» Directions
Below this line is a set of entries; quote exactly the lines from the line that contains "[ode](https://jvkoebbe/math4610/chapter_14/ode). The solution" to the line that contains "be a portion", both lines included.

» Task material
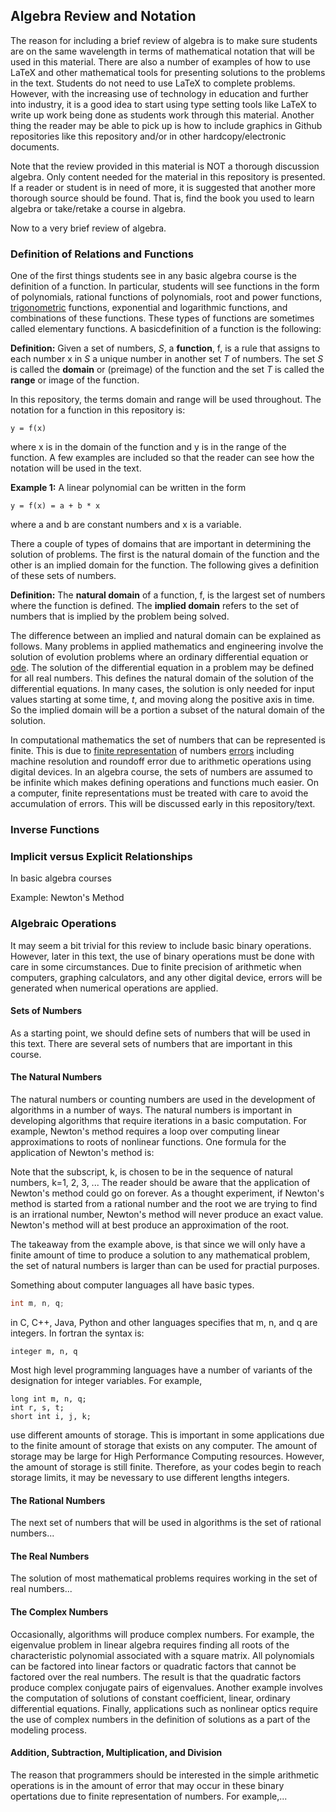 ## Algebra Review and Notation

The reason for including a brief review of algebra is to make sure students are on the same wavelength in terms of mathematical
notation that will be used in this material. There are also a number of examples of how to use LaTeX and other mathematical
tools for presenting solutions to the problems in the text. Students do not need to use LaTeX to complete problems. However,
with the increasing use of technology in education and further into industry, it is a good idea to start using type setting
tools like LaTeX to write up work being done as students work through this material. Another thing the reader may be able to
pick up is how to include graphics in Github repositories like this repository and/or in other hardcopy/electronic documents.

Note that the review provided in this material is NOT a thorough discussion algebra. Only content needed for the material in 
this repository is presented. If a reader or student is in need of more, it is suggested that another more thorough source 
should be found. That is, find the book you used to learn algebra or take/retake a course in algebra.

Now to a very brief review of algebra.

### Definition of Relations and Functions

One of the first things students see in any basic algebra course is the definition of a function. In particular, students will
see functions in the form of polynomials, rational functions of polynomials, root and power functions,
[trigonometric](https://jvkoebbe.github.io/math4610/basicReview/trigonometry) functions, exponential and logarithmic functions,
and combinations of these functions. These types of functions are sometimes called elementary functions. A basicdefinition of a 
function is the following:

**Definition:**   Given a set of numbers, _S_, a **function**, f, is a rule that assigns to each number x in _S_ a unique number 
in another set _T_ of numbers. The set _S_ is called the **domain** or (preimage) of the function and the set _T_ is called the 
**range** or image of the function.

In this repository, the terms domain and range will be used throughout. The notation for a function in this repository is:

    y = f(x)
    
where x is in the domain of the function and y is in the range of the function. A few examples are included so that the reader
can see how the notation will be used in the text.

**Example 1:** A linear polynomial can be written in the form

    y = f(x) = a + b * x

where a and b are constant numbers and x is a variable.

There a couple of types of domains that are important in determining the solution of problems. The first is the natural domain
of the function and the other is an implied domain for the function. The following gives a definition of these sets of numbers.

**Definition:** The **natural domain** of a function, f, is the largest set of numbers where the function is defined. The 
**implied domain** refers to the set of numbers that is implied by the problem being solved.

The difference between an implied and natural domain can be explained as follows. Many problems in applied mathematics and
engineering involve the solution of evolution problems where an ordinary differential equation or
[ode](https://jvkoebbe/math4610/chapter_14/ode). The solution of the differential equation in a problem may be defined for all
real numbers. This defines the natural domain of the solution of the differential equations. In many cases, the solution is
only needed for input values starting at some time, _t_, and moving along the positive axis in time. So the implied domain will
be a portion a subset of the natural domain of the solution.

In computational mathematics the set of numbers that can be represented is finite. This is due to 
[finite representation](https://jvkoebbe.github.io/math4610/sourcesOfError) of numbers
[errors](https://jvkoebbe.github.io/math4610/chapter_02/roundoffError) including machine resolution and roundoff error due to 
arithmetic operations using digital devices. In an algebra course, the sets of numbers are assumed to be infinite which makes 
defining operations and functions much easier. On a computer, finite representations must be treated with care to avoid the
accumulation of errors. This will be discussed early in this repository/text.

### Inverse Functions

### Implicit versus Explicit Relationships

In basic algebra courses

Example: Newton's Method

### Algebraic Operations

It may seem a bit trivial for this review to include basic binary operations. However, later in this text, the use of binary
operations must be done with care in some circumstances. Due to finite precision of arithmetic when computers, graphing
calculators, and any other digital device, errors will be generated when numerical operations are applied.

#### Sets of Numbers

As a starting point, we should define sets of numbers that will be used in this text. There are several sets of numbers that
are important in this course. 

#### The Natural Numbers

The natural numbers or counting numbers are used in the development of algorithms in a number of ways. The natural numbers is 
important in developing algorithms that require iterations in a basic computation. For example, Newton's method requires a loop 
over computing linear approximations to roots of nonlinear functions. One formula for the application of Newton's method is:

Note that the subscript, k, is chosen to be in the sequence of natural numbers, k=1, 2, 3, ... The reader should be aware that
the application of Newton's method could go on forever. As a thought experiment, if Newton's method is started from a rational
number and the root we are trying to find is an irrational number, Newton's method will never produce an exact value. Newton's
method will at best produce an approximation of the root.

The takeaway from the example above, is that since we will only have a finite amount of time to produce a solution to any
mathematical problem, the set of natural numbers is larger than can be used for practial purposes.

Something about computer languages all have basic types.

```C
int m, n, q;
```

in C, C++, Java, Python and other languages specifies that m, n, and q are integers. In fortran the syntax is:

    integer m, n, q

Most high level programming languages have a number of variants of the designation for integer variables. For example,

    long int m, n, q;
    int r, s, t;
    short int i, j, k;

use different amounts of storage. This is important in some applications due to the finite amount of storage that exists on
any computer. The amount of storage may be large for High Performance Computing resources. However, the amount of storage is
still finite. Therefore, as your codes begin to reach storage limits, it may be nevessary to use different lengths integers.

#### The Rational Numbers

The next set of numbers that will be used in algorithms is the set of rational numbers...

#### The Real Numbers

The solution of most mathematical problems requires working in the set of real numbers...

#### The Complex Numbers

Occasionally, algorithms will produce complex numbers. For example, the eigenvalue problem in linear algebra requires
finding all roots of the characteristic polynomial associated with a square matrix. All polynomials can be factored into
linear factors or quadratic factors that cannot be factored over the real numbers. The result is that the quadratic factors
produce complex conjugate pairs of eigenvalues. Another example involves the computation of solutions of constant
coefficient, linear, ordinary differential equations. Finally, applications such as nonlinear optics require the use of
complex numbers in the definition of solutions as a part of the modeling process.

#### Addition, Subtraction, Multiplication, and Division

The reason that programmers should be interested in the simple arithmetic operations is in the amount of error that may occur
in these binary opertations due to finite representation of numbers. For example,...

==

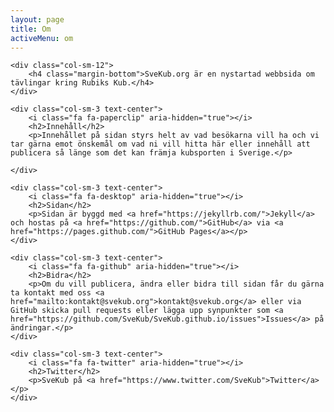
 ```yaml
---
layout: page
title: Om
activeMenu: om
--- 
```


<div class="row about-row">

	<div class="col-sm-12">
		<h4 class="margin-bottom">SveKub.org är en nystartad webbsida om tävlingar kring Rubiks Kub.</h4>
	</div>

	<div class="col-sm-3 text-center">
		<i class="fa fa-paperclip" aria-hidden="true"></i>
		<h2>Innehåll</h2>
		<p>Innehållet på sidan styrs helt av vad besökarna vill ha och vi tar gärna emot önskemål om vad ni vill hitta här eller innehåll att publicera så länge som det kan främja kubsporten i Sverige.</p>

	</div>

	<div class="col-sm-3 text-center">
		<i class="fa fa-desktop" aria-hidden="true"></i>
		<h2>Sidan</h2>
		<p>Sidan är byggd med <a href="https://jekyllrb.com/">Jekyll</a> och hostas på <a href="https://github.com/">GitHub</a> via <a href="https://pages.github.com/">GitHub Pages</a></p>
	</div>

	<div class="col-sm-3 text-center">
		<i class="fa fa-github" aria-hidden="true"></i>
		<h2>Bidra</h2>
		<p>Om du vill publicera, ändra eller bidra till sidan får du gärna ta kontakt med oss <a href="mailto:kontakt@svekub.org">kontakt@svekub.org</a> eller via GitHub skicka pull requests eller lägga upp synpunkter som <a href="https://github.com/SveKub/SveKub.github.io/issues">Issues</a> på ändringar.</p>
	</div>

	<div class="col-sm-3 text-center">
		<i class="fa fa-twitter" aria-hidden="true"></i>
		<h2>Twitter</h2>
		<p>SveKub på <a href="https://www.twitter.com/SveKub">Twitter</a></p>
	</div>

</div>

» Solution to the problem
[ode](https://jvkoebbe/math4610/chapter_14/ode). The solution of the differential equation in a problem may be defined for all
real numbers. This defines the natural domain of the solution of the differential equations. In many cases, the solution is
only needed for input values starting at some time, _t_, and moving along the positive axis in time. So the implied domain will
be a portion a subset of the natural domain of the solution.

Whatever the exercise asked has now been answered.